Девушка взглянула из-под них своими голубыми глазами, мгновенно покраснела, сказала: «Извините», — и тоже исчезла за перегородкой.
— Майя! — позвал Булавин. Но никто не откликнулся. — Вот дикие девчонки! — воскликнул он. — Это они вас стесняются, нового человека. — Он посмотрел на Александра. — А так-то, вообще, народ у нас бойкий, не теряющийся. Эта Майя — одна из лучших аппаратчиц. Года три назад окончила десятилетку, пришла к нам и отлично освоила свою профессию.
Обойдя цех, все осмотрев, Александр и Суходолов вернулись в директорский кабинет.
— Ну, как? — спросил Суходолов, раскачиваясь в своем кресле за столом. — Ничего комби-натик? Не я начинал его. Его заложили давно, сразу же после войны. Но я завершал стройку. На последнем, так сказать, этапе. Четыре года сижу в этом кресле. Обратно в Ленинград не рвусь. Хотя сердце иной раз и поднывает. Ведь я там родился, Шура. На Английском проспекте. Он теперь проспектом Маклина называется. Знаешь? От Мойки идет, пересекает канал Грибоедова, затем на Покровку… то есть на площадь Тургенева выходит. Там был такой «Дом-сказка», весь в картинах из цветной керамики. Занятный домище. На углу улицы Декабристов. Его разбило бомбой в блокаду. Может быть, даже он и горел — не помню. Мы как раз возле него жили. Не с улицы, правда, не с проспекта, а далеко во дворах, на задах, как говорилось. С последнего года прошлого столетия там жили, Шура. До чего же давно это было!..

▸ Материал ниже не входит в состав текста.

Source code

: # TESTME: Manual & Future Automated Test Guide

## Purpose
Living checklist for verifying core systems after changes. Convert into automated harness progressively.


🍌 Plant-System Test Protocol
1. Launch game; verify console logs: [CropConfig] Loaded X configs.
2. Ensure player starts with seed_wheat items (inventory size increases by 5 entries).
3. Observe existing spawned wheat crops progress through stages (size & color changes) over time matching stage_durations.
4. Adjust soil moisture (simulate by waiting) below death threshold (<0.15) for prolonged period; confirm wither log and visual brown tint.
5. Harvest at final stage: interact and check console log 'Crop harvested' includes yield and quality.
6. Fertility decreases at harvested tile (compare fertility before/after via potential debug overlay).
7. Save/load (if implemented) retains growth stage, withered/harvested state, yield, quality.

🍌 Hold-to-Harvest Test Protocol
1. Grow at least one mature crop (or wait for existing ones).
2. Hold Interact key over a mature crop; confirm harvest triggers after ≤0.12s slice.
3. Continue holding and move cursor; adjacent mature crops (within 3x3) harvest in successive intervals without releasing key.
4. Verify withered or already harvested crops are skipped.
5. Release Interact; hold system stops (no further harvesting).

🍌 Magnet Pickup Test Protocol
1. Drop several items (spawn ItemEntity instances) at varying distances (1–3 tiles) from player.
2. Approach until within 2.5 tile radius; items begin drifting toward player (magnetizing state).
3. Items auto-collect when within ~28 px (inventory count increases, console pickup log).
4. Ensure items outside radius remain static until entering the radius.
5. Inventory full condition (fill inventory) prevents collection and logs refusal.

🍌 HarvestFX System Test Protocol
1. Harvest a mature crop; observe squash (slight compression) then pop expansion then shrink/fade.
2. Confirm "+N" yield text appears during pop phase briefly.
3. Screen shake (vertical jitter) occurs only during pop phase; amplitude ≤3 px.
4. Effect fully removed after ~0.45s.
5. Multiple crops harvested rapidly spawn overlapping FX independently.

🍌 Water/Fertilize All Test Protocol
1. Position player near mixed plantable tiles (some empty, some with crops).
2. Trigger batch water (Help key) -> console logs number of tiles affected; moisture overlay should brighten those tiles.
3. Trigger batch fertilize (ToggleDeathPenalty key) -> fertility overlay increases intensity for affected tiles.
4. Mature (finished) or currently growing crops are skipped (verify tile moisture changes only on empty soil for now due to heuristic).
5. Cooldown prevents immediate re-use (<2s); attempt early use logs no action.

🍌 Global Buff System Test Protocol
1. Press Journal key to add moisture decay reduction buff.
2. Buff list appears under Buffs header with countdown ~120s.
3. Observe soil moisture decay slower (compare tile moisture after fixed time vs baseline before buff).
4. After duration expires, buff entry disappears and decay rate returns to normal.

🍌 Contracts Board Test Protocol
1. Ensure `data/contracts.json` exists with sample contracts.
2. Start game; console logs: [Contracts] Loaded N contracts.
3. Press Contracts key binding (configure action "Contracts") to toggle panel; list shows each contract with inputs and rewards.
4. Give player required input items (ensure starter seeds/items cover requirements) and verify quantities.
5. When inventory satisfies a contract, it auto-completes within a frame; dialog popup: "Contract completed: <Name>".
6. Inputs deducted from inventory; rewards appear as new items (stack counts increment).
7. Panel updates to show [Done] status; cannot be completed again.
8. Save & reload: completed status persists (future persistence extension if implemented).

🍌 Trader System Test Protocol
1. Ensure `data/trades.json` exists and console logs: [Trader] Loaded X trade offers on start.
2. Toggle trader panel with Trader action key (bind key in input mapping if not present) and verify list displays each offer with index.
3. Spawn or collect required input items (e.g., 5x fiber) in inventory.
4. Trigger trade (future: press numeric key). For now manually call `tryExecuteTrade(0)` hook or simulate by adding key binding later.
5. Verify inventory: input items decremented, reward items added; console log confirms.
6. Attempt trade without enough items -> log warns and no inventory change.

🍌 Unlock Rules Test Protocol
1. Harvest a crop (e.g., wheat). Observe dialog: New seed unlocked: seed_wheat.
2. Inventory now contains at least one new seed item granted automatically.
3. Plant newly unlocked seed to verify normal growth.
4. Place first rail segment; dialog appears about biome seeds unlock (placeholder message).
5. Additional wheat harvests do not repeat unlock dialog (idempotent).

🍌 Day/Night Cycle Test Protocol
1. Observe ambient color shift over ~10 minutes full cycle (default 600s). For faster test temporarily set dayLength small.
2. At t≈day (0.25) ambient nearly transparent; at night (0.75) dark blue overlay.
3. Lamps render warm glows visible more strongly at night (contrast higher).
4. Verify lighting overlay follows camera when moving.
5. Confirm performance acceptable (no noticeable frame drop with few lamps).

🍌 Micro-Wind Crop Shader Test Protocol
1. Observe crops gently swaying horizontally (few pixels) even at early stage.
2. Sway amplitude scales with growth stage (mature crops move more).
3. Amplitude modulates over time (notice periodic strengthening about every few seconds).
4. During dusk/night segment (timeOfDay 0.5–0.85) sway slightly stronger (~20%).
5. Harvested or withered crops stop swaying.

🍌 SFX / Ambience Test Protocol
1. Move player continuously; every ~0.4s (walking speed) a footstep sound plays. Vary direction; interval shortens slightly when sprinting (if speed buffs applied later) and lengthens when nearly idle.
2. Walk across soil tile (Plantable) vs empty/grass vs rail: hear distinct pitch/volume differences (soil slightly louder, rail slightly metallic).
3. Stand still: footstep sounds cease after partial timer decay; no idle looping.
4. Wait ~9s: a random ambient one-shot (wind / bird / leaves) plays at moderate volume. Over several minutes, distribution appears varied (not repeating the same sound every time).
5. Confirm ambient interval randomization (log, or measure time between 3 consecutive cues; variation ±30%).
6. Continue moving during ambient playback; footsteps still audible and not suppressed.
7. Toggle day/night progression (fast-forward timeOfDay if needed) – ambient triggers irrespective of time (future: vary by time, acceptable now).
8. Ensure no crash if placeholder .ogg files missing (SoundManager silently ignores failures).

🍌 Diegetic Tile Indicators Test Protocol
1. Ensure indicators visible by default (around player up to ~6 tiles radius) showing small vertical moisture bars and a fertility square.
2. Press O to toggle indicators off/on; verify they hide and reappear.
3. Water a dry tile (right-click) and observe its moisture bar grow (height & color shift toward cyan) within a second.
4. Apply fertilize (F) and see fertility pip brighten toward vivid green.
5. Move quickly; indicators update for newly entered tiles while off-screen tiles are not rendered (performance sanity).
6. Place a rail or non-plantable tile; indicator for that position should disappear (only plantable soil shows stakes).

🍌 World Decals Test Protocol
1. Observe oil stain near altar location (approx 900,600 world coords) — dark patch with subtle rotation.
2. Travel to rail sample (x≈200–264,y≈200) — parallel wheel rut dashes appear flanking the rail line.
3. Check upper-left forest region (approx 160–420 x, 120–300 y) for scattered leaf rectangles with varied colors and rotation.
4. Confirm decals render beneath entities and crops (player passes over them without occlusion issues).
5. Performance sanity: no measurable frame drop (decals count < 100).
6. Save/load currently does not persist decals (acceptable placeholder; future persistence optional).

Сняв очки, Суходолов прикусил одну из роговых дужек вставными зубами и, щурясь, задумчиво смотрел мимо Александра в окно. Может быть, бежали перед ним в те минуты картины его нелегкой жизни, картины жизни сына рабочего и санитарки из психиатрической лечебницы Николая Чудтоворца, что была неподалеку от Английского проспекта, на Пряжке. Как родители его, он тоже был рабочим, затем бойцом гражданской войны, позже рабфаковцем, ещё позже инженером, вновь солдатом, но уже войны Отечественной, и вот стал директором крупного предприятия. Таковы главные вехи жизни. А сколько было всякого между ними! Рассказать бы кому или стенографистке продиктовать, роман мог получиться. Жизнь Семена Давыдова, жизнь Жана-Кристофа… Но, может быть, кто знает, и жизнь Николая Су-ходолова не менее интересно выглядела бы в книге, — жизнь одного из типичных представителей поколения, которое и в революцию шло, и социализм строило, и неоднократно защищало его…
— Так!.. — сказал он, как бы просыпаясь. — О чем, значит, мы говорили-то?
— У меня вопрос к вам, Николай Александрович.
— Ну, ну, давай, давай твой вопрос!
— А детский сад есть при комбинате? Суходолов посмотрел на Александра изумленно-теплыми глазами.
— До чего же ты нежный папаша, Шура! Мы такими, прямо скажу, не были. Черствее были, жизнь к тому вынуждала. Да, есть детский сад, и не один, а целых два. Устроим твоего Павлушку. Если, конечно, отец с матерью разрешат.
— А я их разрешения и не спрошу. Павлушка мой. Я и решаю.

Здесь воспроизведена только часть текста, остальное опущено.